Into to the Crossref APIverse

Author
Affiliation

Luis Montilla

Crossref

Published

January 12, 2024

So you want to retrieve data from Crossref using R. If you want to jump to the coding part, click here, but if you are new to APIs and/or Crossref role in the scholarly metadata ecosystem, let me invite to read more below.

Crossref and the research nexus

At Crossref, we make research objects easy to find, cite, link, assess, and reuse. Our goal is to connect all research knowledge through open and persistent metadata. We have termed this interconnected knowledge ecosystem, the Research Nexus.

The Research Nexus

The metadata we collect and make available are the identifiers and properties of different items in the scholarly record. We don’t collect the full text or the actual datasets that constitute a scholarly paper, instead, we are interested in relationships between the paper, the authors, institutions, journals, funding agencies, protocols, and more.

We make this metadata open through our REST API

Our data is readily available.

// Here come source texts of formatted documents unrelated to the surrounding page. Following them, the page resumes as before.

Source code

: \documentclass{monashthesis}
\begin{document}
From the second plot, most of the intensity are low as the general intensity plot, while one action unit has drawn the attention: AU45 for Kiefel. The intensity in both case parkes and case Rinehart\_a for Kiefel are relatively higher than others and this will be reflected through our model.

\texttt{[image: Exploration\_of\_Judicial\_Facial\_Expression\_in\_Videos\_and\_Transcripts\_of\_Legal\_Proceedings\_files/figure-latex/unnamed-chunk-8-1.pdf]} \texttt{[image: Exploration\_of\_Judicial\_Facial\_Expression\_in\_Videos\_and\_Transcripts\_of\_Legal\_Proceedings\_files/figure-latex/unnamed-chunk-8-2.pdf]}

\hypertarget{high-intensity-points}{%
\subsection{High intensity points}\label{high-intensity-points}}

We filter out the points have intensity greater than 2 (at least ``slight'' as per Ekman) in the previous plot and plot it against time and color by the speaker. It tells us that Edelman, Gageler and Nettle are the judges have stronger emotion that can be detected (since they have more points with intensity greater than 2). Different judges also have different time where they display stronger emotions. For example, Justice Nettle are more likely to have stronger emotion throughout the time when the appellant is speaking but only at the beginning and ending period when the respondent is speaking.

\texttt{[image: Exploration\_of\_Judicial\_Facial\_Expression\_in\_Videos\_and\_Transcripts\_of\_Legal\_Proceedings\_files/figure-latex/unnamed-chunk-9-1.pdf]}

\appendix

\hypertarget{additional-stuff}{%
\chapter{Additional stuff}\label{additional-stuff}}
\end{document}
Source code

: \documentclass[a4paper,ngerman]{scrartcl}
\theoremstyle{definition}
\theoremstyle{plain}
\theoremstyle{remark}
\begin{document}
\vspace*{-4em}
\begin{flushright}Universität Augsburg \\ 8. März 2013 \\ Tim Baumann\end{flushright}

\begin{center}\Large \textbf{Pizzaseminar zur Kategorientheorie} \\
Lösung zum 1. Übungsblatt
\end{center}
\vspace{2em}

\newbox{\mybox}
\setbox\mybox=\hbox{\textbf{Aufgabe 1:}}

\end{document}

You have three access levels to the API metadata:

  • Public. Free, fully anonymous.

  • Polite. Free, you provide your email. (Recommended).

    We can use this information to contact you in case of issues. We get rid of it after 90 days.
  • Plus. Our paid premium service. You get:

    • A service level agreement guaranteeing you extra service and support, giving you a consistent and predictable experience.
    • Additional features such as snapshots and priority service/rate limits.

What’s an API by the way?

An API is a software intermediary that allows two applications to talk to each other. This means that you don’t directly get the data as would happen when you download data associated to a research paper. In this document, we use the rcrossref package to build the requests that the Crossref API handles to return the data from Crossref servers.

flowchart LR
  A(Client) --> B{API}
  B --> C(Server)
  C --> B
  B --> A

Ready to dive into some code?

Libraries

We’ll make use of the rcrossref Chamberlain et al. (2022) package to interect with the Crossref API from the comfort of our R environment. We’ll also load gt to quickly visualize better-looking data tables.

Code
library(rcrossref)
library(tidyverse)
library(gt)
library(magrittr)

I will be polite. How do I provide my information?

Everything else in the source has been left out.